The OPEC member with Africa’s largest crude reserves is pumping more than 814,000 bpd, thanks partly to rising output from two fields that re-started last month, Jadalla Alaokali, a board member at the National Oil Corp., said Sunday by phone. Libya was producing about 700,000 bpd at the end of April, he said at that time. Output from the politically divided country is at its highest since October 2014 when it pumped 850,000 bpd, data compiled by Bloomberg show.
The revival in Libyan production coincides with efforts by the Organization of Petroleum Exporting Countries and allied suppliers to curtail output. OPEC ministers plan to meet on May 25 to decide whether to extend cuts in their production beyond June. The recent increase in Libyan output, together with a surge in North American shale production and signs of recovery in Nigeria, may undercut OPEC’s strategy to re-balance the market and prop up prices.
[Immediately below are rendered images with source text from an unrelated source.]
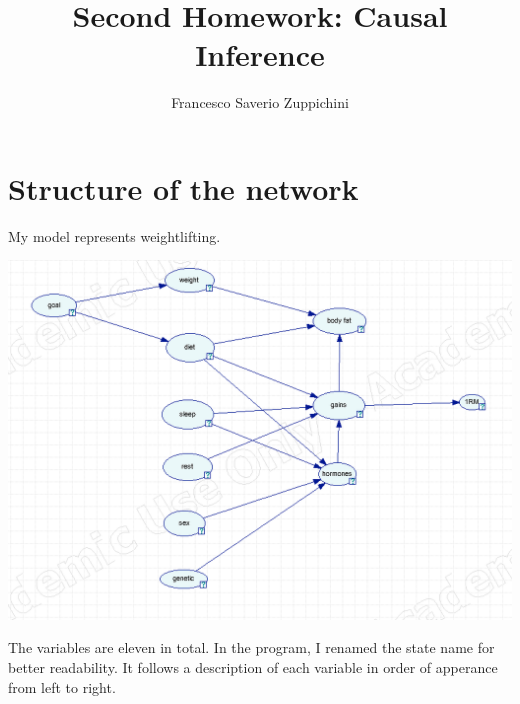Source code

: \documentclass[11pt]{article}
\title{Second Homework: Causal Inference}
\author{Francesco Saverio Zuppichini}
\begin{document}
\maketitle
\section{Structure of the network}
My model represents weightlifting.  

\includegraphics[width=\textwidth]{./images/net.png}

The variables are eleven in total. In the program, I renamed the state
name for better readability. It follows a description of each variable
in order of apperance from left to right.
\end{document}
Libya pumped as much as 1.6 MMbpd before an uprising in 2011, and it was exempted from OPEC’s cuts due to internal strife. It’s targeting production of 1.32 MMbpd by the end of this year, the NOC said last week in a statement. Crude from Sharara, Libya’s biggest field, started flowing in late April to the Zawiya refinery following a three-week closure. El Feel, a field also known as Elephant, re-started last month as well, after having been halted since April 2015.
OPEC and other major producers have reached a preliminary agreement to extend limits on output, the state-run Kuwait News Agency reported on Sunday, citing a statement by Oman’s Oil Minister Mohammed Al Rumhy. Oman is a member of a committee monitoring compliance with the cuts.
Al Rumhy’s counterparts from Iraq and Algeria said Thursday in Baghdad that OPEC and its allies support extending the cuts for another six months. The two biggest producers participating in the curbs, OPEC’s Saudi Arabia and non-member Russia, both signaled willingness on May 8 to prolong the deal.